━━ Records for the exercise

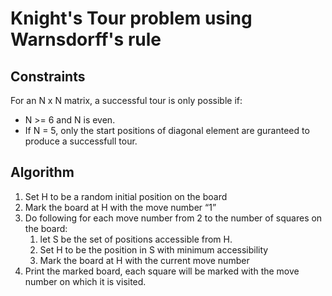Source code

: # Knight's Tour problem using Warnsdorff's rule

## Constraints

For an N x N matrix, a successful tour is only possible if:

* N >= 6 and N is even.
* If N = 5, only the start positions of diagonal element are guranteed to produce a successfull tour.

## Algorithm

1. Set H to be a random initial position on the board
2. Mark the board at H with the move number “1”
3. Do following for each move number from 2 to the number of squares on the board:
   1. let S be the set of positions accessible from H.
   2. Set H to be the position in S with minimum accessibility
   3. Mark the board at H with the current move number
4. Print the marked board, each square will be marked with the move number on which it is visited.
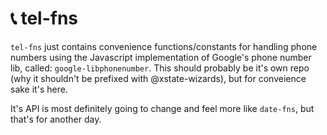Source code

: # 📞 tel-fns

`tel-fns` just contains convenience functions/constants for handling phone numbers using the Javascript implementation of Google's phone number lib, called: `google-libphonenumber`. This should probably be it's own repo (why it shouldn't be prefixed with @xstate-wizards), but for conveience sake it's here.

It's API is most definitely going to change and feel more like `date-fns`, but that's for another day.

━━━━

*Problem description:* Retype all records exactly as shown above, images excluded.

*Answer below:*
Source code

: # Knight's Tour problem using Warnsdorff's rule

## Constraints

For an N x N matrix, a successful tour is only possible if:

* N >= 6 and N is even.
* If N = 5, only the start positions of diagonal element are guranteed to produce a successfull tour.

## Algorithm

1. Set H to be a random initial position on the board
2. Mark the board at H with the move number “1”
3. Do following for each move number from 2 to the number of squares on the board:
   1. let S be the set of positions accessible from H.
   2. Set H to be the position in S with minimum accessibility
   3. Mark the board at H with the current move number
4. Print the marked board, each square will be marked with the move number on which it is visited.
Source code

: # 📞 tel-fns

`tel-fns` just contains convenience functions/constants for handling phone numbers using the Javascript implementation of Google's phone number lib, called: `google-libphonenumber`. This should probably be it's own repo (why it shouldn't be prefixed with @xstate-wizards), but for conveience sake it's here.

It's API is most definitely going to change and feel more like `date-fns`, but that's for another day.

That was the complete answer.